To do
Repeat word for word the lines from the top of the records through the line containing "El compositor danés", and skip the pictures.

Records for processing

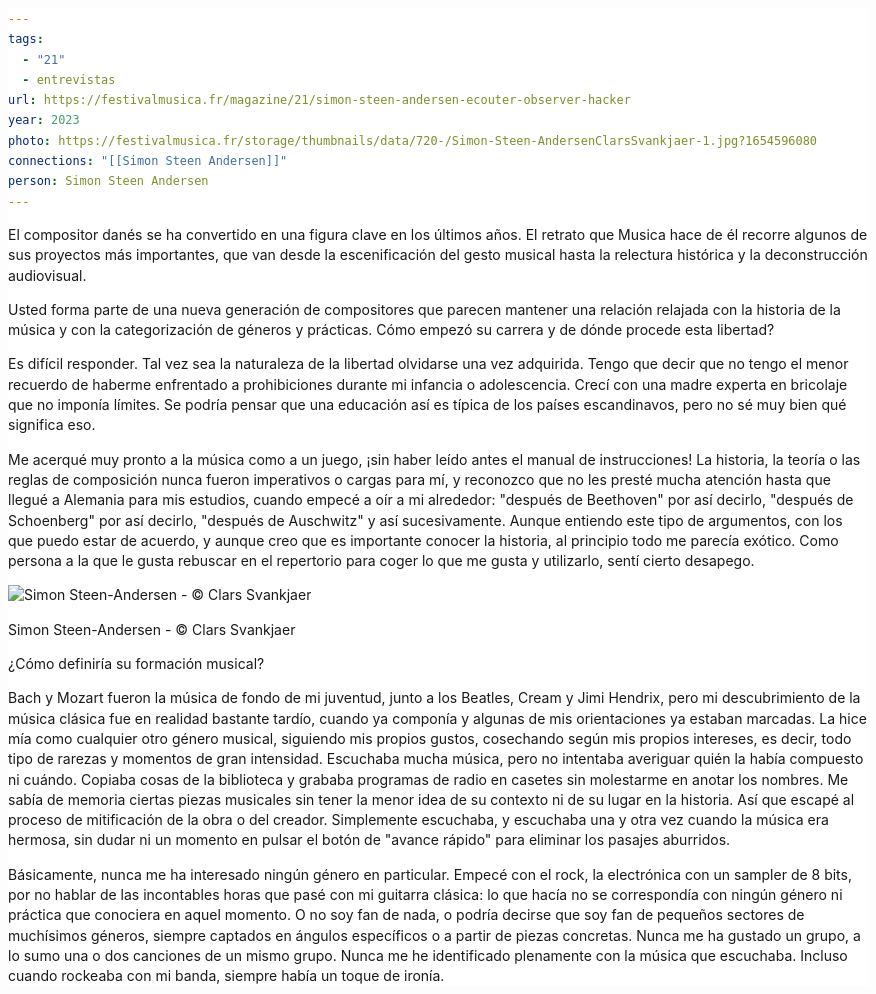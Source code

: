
 ```yaml
---
tags:
  - "21"
  - entrevistas
url: https://festivalmusica.fr/magazine/21/simon-steen-andersen-ecouter-observer-hacker
year: 2023
photo: https://festivalmusica.fr/storage/thumbnails/data/720-/Simon-Steen-AndersenClarsSvankjaer-1.jpg?1654596080
connections: "[[Simon Steen Andersen]]"
person: Simon Steen Andersen
---
```


El compositor danés se ha convertido en una figura clave en los últimos años. El retrato que Musica hace de él recorre algunos de sus proyectos más importantes, que van desde la escenificación del gesto musical hasta la relectura histórica y la deconstrucción audiovisual.

Usted forma parte de una nueva generación de compositores que parecen mantener una relación relajada con la historia de la música y con la categorización de géneros y prácticas. Cómo empezó su carrera y de dónde procede esta libertad?

Es difícil responder. Tal vez sea la naturaleza de la libertad olvidarse una vez adquirida. Tengo que decir que no tengo el menor recuerdo de haberme enfrentado a prohibiciones durante mi infancia o adolescencia. Crecí con una madre experta en bricolaje que no imponía límites. Se podría pensar que una educación así es típica de los países escandinavos, pero no sé muy bien qué significa eso.

Me acerqué muy pronto a la música como a un juego, ¡sin haber leído antes el manual de instrucciones! La historia, la teoría o las reglas de composición nunca fueron imperativos o cargas para mí, y reconozco que no les presté mucha atención hasta que llegué a Alemania para mis estudios, cuando empecé a oír a mi alrededor: "después de Beethoven" por así decirlo, "después de Schoenberg" por así decirlo, "después de Auschwitz" y así sucesivamente. Aunque entiendo este tipo de argumentos, con los que puedo estar de acuerdo, y aunque creo que es importante conocer la historia, al principio todo me parecía exótico. Como persona a la que le gusta rebuscar en el repertorio para coger lo que me gusta y utilizarlo, sentí cierto desapego.

![Simon Steen-Andersen - © Clars Svankjaer](https://festivalmusica.fr/storage/thumbnails/data/720-/Simon-Steen-AndersenClarsSvankjaer-1.jpg?1654596080)

Simon Steen-Andersen - © Clars Svankjaer

¿Cómo definiría su formación musical?

Bach y Mozart fueron la música de fondo de mi juventud, junto a los Beatles, Cream y Jimi Hendrix, pero mi descubrimiento de la música clásica fue en realidad bastante tardío, cuando ya componía y algunas de mis orientaciones ya estaban marcadas. La hice mía como cualquier otro género musical, siguiendo mis propios gustos, cosechando según mis propios intereses, es decir, todo tipo de rarezas y momentos de gran intensidad. Escuchaba mucha música, pero no intentaba averiguar quién la había compuesto ni cuándo. Copiaba cosas de la biblioteca y grababa programas de radio en casetes sin molestarme en anotar los nombres. Me sabía de memoria ciertas piezas musicales sin tener la menor idea de su contexto ni de su lugar en la historia. Así que escapé al proceso de mitificación de la obra o del creador. Simplemente escuchaba, y escuchaba una y otra vez cuando la música era hermosa, sin dudar ni un momento en pulsar el botón de "avance rápido" para eliminar los pasajes aburridos.

Básicamente, nunca me ha interesado ningún género en particular. Empecé con el rock, la electrónica con un sampler de 8 bits, por no hablar de las incontables horas que pasé con mi guitarra clásica: lo que hacía no se correspondía con ningún género ni práctica que conociera en aquel momento. O no soy fan de nada, o podría decirse que soy fan de pequeños sectores de muchísimos géneros, siempre captados en ángulos específicos o a partir de piezas concretas. Nunca me ha gustado un grupo, a lo sumo una o dos canciones de un mismo grupo. Nunca me he identificado plenamente con la música que escuchaba. Incluso cuando rockeaba con mi banda, siempre había un toque de ironía.
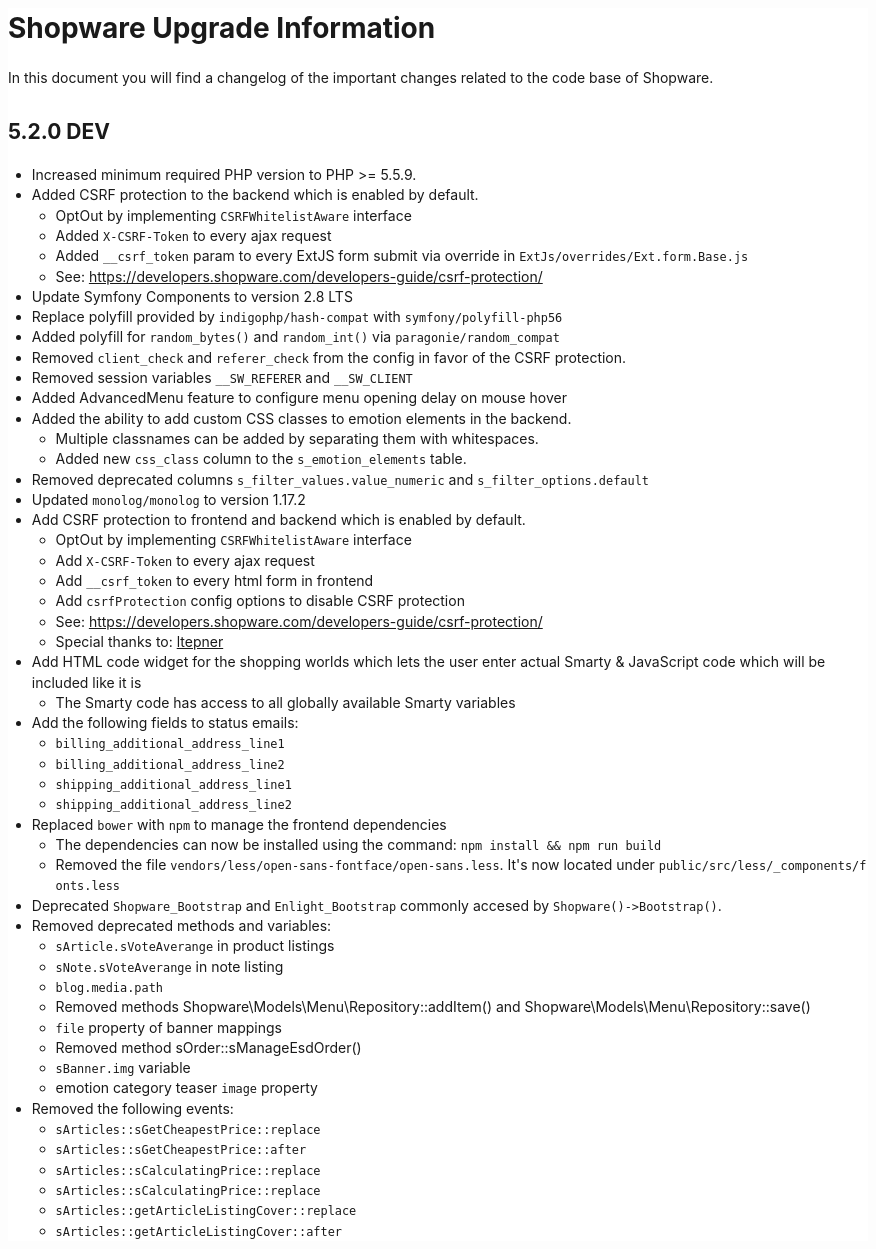 # Shopware Upgrade Information
In this document you will find a changelog of the important changes related to the code base of Shopware.


## 5.2.0 DEV
* Increased minimum required PHP version to PHP >= 5.5.9.
* Added CSRF protection to the backend which is enabled by default.
    * OptOut by implementing `CSRFWhitelistAware` interface
    * Added `X-CSRF-Token` to every ajax request
    * Added `__csrf_token` param to every ExtJS form submit via override in `ExtJs/overrides/Ext.form.Base.js`
    * See: https://developers.shopware.com/developers-guide/csrf-protection/
* Update Symfony Components to version 2.8 LTS
* Replace polyfill provided by `indigophp/hash-compat` with `symfony/polyfill-php56`
* Added polyfill for `random_bytes()` and `random_int()` via `paragonie/random_compat`
* Removed `client_check` and `referer_check` from the config in favor of the CSRF protection.
* Removed session variables `__SW_REFERER` and `__SW_CLIENT`
* Added AdvancedMenu feature to configure menu opening delay on mouse hover
* Added the ability to add custom CSS classes to emotion elements in the backend.
    * Multiple classnames can be added by separating them with whitespaces.
    * Added new `css_class` column to the `s_emotion_elements` table.
* Removed deprecated columns `s_filter_values.value_numeric` and `s_filter_options.default`
* Updated `monolog/monolog` to version 1.17.2
* Add CSRF protection to frontend and backend which is enabled by default.
    * OptOut by implementing `CSRFWhitelistAware` interface
    * Add `X-CSRF-Token` to every ajax request
    * Add `__csrf_token` to every html form in frontend
    * Add `csrfProtection` config options to disable CSRF protection
    * See: https://developers.shopware.com/developers-guide/csrf-protection/
    * Special thanks to: [ltepner](https://github.com/ltepner)
* Add HTML code widget for the shopping worlds which lets the user enter actual Smarty & JavaScript code which will be included like it is
    * The Smarty code has access to all globally available Smarty variables
* Add the following fields to status emails:
    * `billing_additional_address_line1`
    * `billing_additional_address_line2`
    * `shipping_additional_address_line1`
    * `shipping_additional_address_line2`
* Replaced `bower` with `npm` to manage the frontend dependencies
    * The dependencies can now be installed using the command: `npm install && npm run build`
    * Removed the file `vendors/less/open-sans-fontface/open-sans.less`. It's now located under `public/src/less/_components/fonts.less`
* Deprecated `Shopware_Bootstrap` and `Enlight_Bootstrap` commonly accesed by `Shopware()->Bootstrap()`.
* Removed deprecated methods and variables:
    * `sArticle.sVoteAverange` in product listings
    * `sNote.sVoteAverange` in note listing
    * `blog.media.path`
    * Removed methods Shopware\Models\Menu\Repository::addItem() and Shopware\Models\Menu\Repository::save()
    * `file` property of banner mappings
    * Removed method sOrder::sManageEsdOrder()
    * `sBanner.img` variable
    * emotion category teaser `image` property
* Removed the following events:
    * `sArticles::sGetCheapestPrice::replace`
    * `sArticles::sGetCheapestPrice::after`
    * `sArticles::sCalculatingPrice::replace`
    * `sArticles::sCalculatingPrice::replace`
    * `sArticles::getArticleListingCover::replace`
    * `sArticles::getArticleListingCover::after`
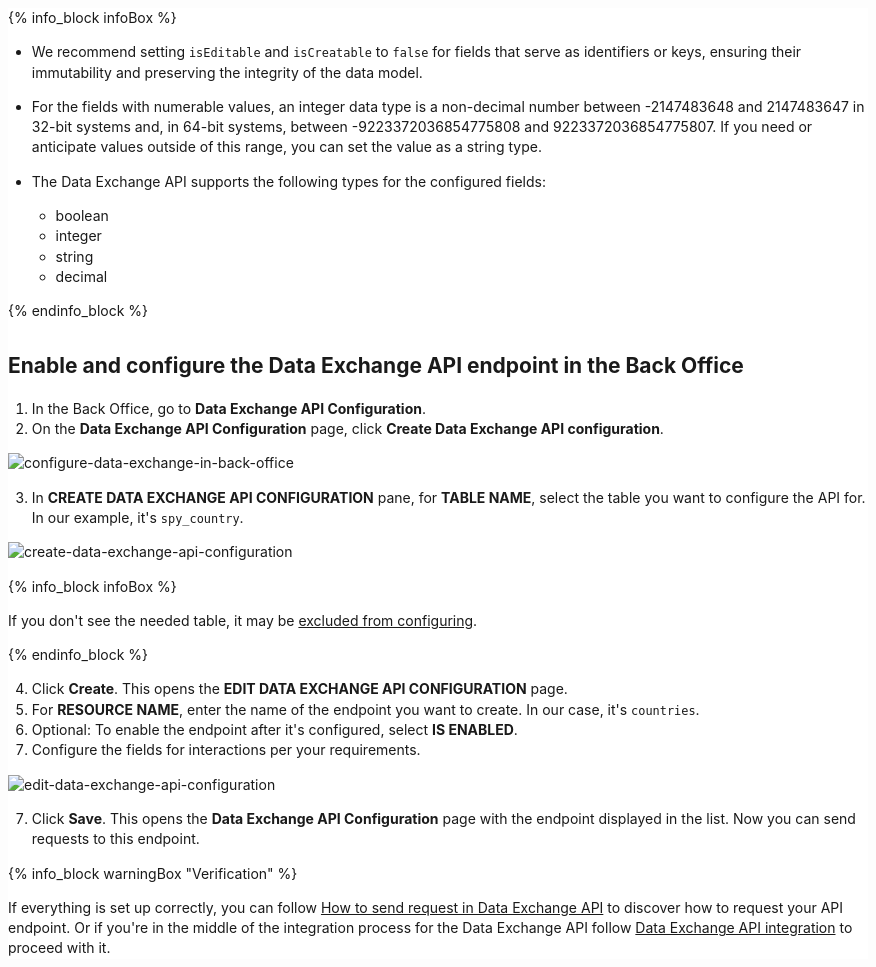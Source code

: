 
{% info_block infoBox %}

* We recommend setting `isEditable` and `isCreatable` to `false` for fields that serve as identifiers or keys, ensuring their immutability and preserving the integrity of the data model.

* For the fields with numerable values, an integer data type is a non-decimal number between -2147483648 and 2147483647 in 32-bit systems and, in 64-bit systems, between -9223372036854775808 and 9223372036854775807. If you need or anticipate values outside of this range, you can set the value as a string type.

* The Data Exchange API supports the following types for the configured fields:
  * boolean
  * integer
  * string
  * decimal

{% endinfo_block %}

## Enable and configure the Data Exchange API endpoint in the Back Office

1. In the Back Office, go to **Data Exchange API Configuration**.
2. On the **Data Exchange API Configuration** page, click **Create Data Exchange API configuration**.

![configure-data-exchange-in-back-office](https://spryker.s3.eu-central-1.amazonaws.com/docs/pbc/all/data-exchange/configure-data-exchange-api/configure-data-exchange-in-back-office.png)

3. In **CREATE DATA EXCHANGE API CONFIGURATION** pane, for **TABLE NAME**, select the table you want to configure the API for. In our example, it's `spy_country`.

![create-data-exchange-api-configuration](https://spryker.s3.eu-central-1.amazonaws.com/docs/pbc/all/data-exchange/configure-data-exchange-api/create-data-exchange-api-configuration.png)

{% info_block infoBox %}

If you don't see the needed table, it may be [excluded from configuring](/docs/pbc/all/data-exchange/{{page.version}}/install-and-upgrade/install-the-data-exchange-api.html#set-up-the-configuration).

{% endinfo_block %}

4. Click **Create**.
    This opens the **EDIT DATA EXCHANGE API CONFIGURATION** page.
5. For **RESOURCE NAME**, enter the name of the endpoint you want to create. In our case, it's `countries`.
5. Optional: To enable the endpoint after it's configured, select **IS ENABLED**.
6. Configure the fields for interactions per your requirements.

![edit-data-exchange-api-configuration](https://spryker.s3.eu-central-1.amazonaws.com/docs/pbc/all/data-exchange/configure-data-exchange-api/edit-data-exchange-api-configuration.png)


7. Click **Save**.
This opens the **Data Exchange API Configuration** page with the endpoint displayed in the list. Now you can send requests to this endpoint.

{% info_block warningBox "Verification" %}

If everything is set up correctly, you can follow [How to send request in Data Exchange API](/docs/scos/dev/glue-api-guides/{{page.version}}/data-exchange-api/how-to-guides/how-to-send-request-in-data-exchange-api.html) to discover how to request your API endpoint.
Or if you're in the middle of the integration process for the Data Exchange API follow [Data Exchange API integration](/docs/scos/dev/feature-integration-guides/{{page.version}}/glue-api/data-exchange-api-integration.html) to proceed with it.
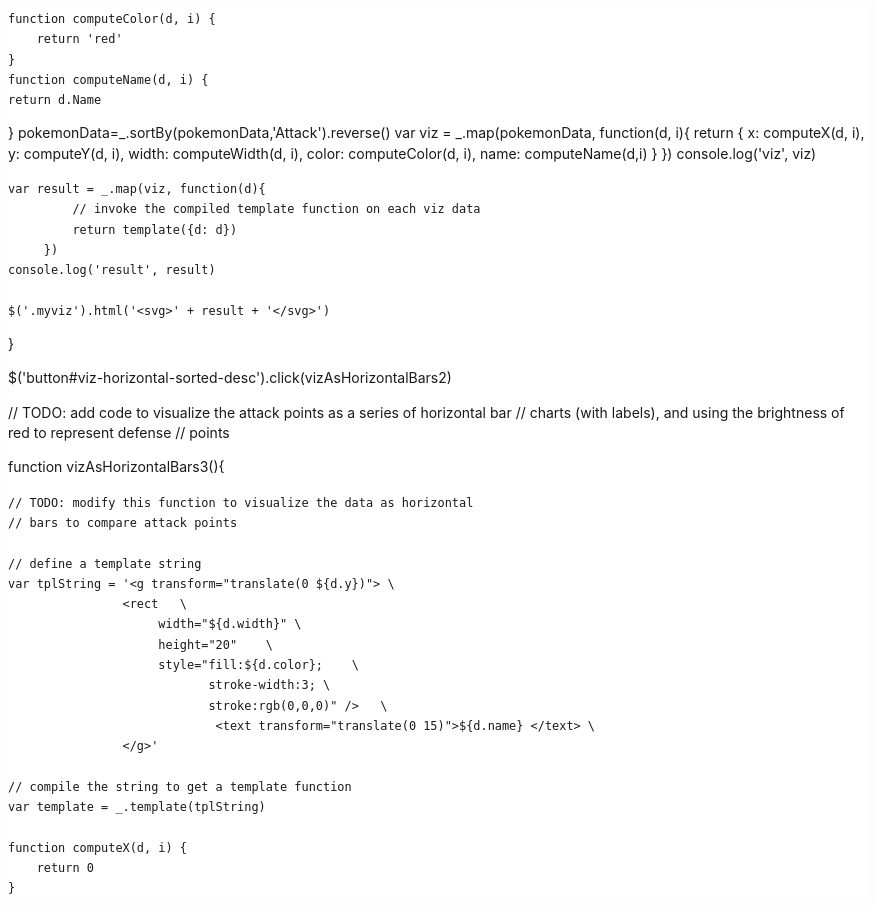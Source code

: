     function computeColor(d, i) {
        return 'red'
    }
    function computeName(d, i) {
    return d.Name
}
pokemonData=_.sortBy(pokemonData,'Attack').reverse()
    var viz = _.map(pokemonData, function(d, i){
                return {
                    x: computeX(d, i),
                    y: computeY(d, i),
                    width: computeWidth(d, i),
                    color: computeColor(d, i),
                    name:  computeName(d,i)
                }
             })
    console.log('viz', viz)

    var result = _.map(viz, function(d){
             // invoke the compiled template function on each viz data
             return template({d: d})
         })
    console.log('result', result)

    $('.myviz').html('<svg>' + result + '</svg>')
}

$('button#viz-horizontal-sorted-desc').click(vizAsHorizontalBars2)

// TODO: add code to visualize the attack points as a series of horizontal bar
// charts (with labels), and using the brightness of red to represent defense
// points

function vizAsHorizontalBars3(){

    // TODO: modify this function to visualize the data as horizontal
    // bars to compare attack points

    // define a template string
    var tplString = '<g transform="translate(0 ${d.y})"> \
                    <rect   \
                         width="${d.width}" \
                         height="20"    \
                         style="fill:${d.color};    \
                                stroke-width:3; \
                                stroke:rgb(0,0,0)" />   \
                                 <text transform="translate(0 15)">${d.name} </text> \
                    </g>'

    // compile the string to get a template function
    var template = _.template(tplString)

    function computeX(d, i) {
        return 0
    }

Answer to this task
Source code

:
 ```yaml
---
tags:
  - "21"
  - entrevistas
url: https://festivalmusica.fr/magazine/21/simon-steen-andersen-ecouter-observer-hacker
year: 2023
photo: https://festivalmusica.fr/storage/thumbnails/data/720-/Simon-Steen-AndersenClarsSvankjaer-1.jpg?1654596080
connections: "[[Simon Steen Andersen]]"
person: Simon Steen Andersen
---
```


El compositor danés se ha convertido en una figura clave en los últimos años. El retrato que Musica hace de él recorre algunos de sus proyectos más importantes, que van desde la escenificación del gesto musical hasta la relectura histórica y la deconstrucción audiovisual.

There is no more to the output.